▶ What is required: Using the records below, output the stretch that opens with the line containing "- 恐怕只有paddle可用, 但是他的分拆較差, 有丟行的情況" and closes with the line containing "- AWS Textract", exactly and including both lines, with nothing more.

── Exercise input ──

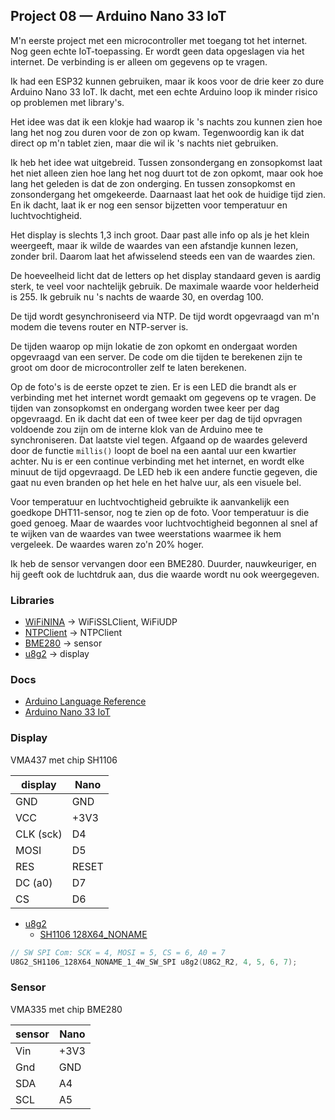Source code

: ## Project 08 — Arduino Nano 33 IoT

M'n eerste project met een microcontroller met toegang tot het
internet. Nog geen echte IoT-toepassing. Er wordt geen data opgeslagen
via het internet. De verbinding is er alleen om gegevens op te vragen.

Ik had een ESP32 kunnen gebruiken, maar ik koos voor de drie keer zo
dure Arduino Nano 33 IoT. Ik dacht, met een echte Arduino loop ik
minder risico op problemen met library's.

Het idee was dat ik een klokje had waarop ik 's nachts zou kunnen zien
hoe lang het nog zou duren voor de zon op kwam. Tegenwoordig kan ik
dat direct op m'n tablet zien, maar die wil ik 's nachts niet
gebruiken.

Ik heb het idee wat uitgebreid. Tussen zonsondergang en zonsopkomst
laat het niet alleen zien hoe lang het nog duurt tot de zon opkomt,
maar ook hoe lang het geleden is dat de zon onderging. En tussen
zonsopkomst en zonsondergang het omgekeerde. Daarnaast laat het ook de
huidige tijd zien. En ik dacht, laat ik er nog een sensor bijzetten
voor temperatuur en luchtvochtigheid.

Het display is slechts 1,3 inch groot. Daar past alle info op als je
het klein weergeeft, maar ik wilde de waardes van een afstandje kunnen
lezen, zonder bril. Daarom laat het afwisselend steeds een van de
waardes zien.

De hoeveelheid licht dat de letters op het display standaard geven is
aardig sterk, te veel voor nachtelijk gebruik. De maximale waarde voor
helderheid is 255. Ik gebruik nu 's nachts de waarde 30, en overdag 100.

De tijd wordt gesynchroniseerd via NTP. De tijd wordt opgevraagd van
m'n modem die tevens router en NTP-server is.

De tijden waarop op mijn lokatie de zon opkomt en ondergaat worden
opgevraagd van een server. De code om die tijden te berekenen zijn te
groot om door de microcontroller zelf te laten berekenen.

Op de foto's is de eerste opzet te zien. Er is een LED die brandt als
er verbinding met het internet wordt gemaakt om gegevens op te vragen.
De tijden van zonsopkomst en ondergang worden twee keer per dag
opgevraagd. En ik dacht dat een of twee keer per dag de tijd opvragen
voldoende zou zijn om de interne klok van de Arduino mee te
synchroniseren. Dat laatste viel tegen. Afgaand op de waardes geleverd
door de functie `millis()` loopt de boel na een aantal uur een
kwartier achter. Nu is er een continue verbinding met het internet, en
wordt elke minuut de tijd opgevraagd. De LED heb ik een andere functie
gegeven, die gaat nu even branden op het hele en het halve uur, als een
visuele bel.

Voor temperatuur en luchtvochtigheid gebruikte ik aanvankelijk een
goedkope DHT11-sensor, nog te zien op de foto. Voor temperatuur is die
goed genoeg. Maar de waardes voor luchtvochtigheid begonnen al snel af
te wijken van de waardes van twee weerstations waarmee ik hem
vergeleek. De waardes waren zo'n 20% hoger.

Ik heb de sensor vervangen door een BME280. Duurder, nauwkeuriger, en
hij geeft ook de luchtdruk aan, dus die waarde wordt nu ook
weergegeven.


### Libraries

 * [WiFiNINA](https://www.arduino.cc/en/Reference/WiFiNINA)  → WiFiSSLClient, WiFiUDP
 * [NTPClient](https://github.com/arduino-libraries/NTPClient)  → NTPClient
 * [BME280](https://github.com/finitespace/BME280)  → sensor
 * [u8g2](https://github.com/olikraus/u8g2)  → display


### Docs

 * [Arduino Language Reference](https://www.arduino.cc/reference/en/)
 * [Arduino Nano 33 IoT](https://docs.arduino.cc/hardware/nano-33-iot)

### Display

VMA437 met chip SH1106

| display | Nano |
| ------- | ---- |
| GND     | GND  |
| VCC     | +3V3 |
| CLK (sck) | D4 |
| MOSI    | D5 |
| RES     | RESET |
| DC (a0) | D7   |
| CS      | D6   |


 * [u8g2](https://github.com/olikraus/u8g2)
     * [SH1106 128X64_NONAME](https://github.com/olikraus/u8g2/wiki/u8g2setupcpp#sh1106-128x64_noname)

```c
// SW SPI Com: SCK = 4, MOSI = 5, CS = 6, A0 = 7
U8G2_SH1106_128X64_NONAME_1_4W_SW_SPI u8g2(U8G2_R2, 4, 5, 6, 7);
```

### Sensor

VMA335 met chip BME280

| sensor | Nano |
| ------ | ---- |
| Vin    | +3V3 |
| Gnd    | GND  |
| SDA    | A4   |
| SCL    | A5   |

───
── Exercise input ──

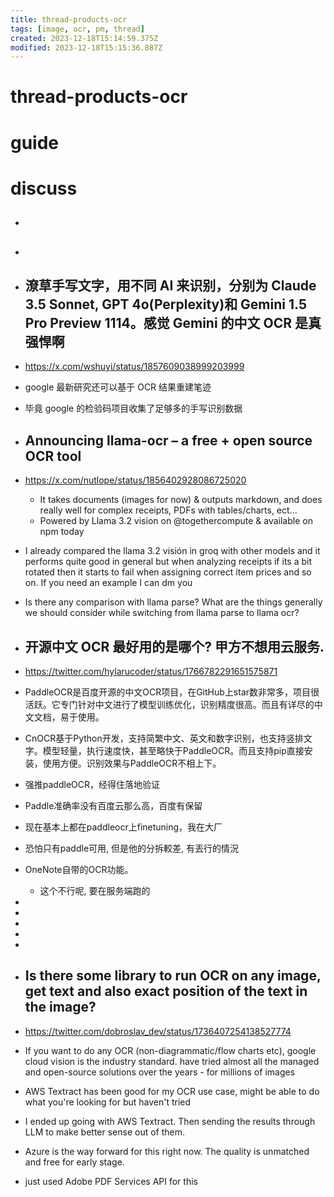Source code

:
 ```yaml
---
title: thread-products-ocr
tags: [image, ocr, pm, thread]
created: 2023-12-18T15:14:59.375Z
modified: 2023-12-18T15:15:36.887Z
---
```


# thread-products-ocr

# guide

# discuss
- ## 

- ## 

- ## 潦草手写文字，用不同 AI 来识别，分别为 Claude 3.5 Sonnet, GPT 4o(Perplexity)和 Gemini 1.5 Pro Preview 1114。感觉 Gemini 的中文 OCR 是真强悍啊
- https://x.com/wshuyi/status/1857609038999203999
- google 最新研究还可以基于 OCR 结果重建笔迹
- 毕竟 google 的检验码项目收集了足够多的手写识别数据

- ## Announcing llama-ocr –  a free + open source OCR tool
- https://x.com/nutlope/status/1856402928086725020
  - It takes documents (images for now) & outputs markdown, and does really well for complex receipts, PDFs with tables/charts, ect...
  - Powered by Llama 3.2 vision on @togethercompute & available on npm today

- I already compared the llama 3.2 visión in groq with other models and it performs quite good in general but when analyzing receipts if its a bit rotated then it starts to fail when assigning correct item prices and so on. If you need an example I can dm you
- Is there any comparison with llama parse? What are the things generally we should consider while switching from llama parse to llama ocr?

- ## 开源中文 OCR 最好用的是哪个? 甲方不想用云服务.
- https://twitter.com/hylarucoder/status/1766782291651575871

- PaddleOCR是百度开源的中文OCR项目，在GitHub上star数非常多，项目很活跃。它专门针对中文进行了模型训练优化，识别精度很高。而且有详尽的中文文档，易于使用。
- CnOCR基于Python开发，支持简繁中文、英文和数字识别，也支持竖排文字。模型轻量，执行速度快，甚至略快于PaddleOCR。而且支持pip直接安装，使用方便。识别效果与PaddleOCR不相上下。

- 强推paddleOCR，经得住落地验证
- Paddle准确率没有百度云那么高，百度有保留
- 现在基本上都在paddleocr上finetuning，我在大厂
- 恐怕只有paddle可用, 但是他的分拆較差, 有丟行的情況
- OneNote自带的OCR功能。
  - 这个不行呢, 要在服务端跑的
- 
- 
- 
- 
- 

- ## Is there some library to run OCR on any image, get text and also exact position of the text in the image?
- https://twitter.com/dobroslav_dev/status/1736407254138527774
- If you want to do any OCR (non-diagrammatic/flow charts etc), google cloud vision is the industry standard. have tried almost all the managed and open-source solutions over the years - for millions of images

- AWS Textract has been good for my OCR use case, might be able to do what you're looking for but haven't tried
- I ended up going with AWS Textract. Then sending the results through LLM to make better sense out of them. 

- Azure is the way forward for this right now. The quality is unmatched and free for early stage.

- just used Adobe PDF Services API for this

───

▶ Result for this exercise:
- 恐怕只有paddle可用, 但是他的分拆較差, 有丟行的情況
- OneNote自带的OCR功能。
  - 这个不行呢, 要在服务端跑的
- 
- 
- 
- 
- 

- ## Is there some library to run OCR on any image, get text and also exact position of the text in the image?
- https://twitter.com/dobroslav_dev/status/1736407254138527774
- If you want to do any OCR (non-diagrammatic/flow charts etc), google cloud vision is the industry standard. have tried almost all the managed and open-source solutions over the years - for millions of images

- AWS Textract has been good for my OCR use case, might be able to do what you're looking for but haven't tried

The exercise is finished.